BOTANYUKI

もともと、二人だけの家族だったのでお葬式も簡単なものにした。

数人のタケルの知り合いが挨拶に来て、その人達も帰ってしまうと部屋は私とタケルだけの二人っきりになった。
私は棺の前に座るとボンヤリとタケルの顔を眺めた。

棺を前にしてもタケルがいなくなってしまったことを現実だと思えなくて、私は途方にくれた。
あまりにも突然すぎる離別に、私は最後にかける言葉も、涙すらも流すことができなかった。



「葵ちゃん!」

突然後ろから声がして、振り替えるとそこにルカが立っていた。

タケルの知り合いの誰かが連絡したのだろう。ルカは青ざめた顔でタケルの棺の前まで来ると絶句した。


「ルカ...来てくれてありがとう...」


そこまで私が言ったとき、
ルカに抱き締められた。


ルカは私を抱き締めると消え入りそうな声で「ゴメンね...」と呟き、そのまま子供のようにワンワン泣いた。
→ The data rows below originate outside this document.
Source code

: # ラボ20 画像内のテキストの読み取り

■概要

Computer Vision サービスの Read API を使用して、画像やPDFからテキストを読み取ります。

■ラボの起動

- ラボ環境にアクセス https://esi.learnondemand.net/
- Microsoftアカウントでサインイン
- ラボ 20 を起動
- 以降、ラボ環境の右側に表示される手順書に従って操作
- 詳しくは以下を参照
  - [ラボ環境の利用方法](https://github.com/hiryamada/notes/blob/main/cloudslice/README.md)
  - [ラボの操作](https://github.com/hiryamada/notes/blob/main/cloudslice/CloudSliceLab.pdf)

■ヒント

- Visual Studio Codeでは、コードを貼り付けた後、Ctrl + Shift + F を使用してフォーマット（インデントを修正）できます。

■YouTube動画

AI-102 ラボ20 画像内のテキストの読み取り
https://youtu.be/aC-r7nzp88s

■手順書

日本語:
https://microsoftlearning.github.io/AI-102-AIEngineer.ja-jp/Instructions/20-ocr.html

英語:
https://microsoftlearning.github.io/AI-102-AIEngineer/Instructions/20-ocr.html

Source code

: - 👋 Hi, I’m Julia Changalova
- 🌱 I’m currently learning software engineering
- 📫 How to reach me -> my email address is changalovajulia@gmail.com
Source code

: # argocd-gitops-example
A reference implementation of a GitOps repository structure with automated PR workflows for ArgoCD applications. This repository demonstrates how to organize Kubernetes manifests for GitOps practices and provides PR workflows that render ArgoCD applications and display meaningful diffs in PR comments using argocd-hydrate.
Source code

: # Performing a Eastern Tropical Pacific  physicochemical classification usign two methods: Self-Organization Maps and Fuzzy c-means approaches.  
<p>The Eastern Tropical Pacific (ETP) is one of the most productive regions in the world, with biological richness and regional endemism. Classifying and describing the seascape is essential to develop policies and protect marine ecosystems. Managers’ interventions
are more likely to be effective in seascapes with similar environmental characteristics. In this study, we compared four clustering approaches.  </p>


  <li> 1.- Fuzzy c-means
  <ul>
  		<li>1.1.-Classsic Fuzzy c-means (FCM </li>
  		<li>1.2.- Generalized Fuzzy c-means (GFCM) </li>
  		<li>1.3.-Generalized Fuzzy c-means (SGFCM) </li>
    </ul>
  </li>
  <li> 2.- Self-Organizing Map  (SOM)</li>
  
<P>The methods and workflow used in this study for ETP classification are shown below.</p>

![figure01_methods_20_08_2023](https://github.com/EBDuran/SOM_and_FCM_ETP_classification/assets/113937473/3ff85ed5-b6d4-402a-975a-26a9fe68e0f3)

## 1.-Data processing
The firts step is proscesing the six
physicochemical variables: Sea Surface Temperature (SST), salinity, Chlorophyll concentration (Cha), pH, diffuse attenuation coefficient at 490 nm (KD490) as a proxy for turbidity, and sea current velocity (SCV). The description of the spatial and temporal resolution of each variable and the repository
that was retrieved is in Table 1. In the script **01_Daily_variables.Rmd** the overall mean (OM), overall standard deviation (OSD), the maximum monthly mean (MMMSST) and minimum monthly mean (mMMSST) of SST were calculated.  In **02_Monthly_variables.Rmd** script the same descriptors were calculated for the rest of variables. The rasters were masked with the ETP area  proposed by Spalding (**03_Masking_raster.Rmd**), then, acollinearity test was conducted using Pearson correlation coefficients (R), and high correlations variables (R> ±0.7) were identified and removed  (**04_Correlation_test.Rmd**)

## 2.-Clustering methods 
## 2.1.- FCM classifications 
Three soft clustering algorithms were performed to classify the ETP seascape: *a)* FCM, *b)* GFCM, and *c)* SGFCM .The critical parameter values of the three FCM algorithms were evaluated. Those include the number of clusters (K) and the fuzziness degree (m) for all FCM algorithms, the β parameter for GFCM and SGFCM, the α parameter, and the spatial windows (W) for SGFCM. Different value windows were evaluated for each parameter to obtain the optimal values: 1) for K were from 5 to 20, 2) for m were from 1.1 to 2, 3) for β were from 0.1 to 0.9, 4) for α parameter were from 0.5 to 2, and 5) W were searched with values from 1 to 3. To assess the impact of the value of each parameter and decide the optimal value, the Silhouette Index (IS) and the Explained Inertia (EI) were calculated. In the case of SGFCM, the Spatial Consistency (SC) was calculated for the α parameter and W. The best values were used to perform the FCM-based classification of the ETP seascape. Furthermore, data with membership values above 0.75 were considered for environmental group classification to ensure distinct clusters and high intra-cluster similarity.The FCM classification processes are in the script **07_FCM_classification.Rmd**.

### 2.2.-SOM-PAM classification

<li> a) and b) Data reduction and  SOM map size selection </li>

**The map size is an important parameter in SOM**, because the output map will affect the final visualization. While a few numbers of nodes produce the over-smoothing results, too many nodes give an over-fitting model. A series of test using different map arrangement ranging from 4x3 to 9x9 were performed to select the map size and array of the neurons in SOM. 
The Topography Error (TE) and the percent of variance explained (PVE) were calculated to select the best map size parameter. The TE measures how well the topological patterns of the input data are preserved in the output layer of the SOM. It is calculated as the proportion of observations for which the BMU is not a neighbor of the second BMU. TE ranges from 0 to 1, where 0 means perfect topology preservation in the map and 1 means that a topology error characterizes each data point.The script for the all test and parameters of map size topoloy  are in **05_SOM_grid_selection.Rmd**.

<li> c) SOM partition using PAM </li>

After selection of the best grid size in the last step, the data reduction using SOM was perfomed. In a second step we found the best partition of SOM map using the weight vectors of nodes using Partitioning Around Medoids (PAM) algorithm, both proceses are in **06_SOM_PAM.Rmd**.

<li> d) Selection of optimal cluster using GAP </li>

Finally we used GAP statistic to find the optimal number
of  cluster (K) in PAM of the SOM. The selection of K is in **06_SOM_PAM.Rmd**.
私はルカの背中を撫でてあげながら必死にルカを励まそうと言葉を探した。

だけど抱き締められたルカの体温や、時折自分の頬に落ちるルカの涙に触れ、やっとタケルが亡くなったことが事実なのだと実感が湧いてきて、気がつけば私もルカにすがりついて子供のように泣いていた。

それは近所の人がビックリするぐらい。
大きな声でワンワンと。

その日からルカは私の部屋で暮らすようになった。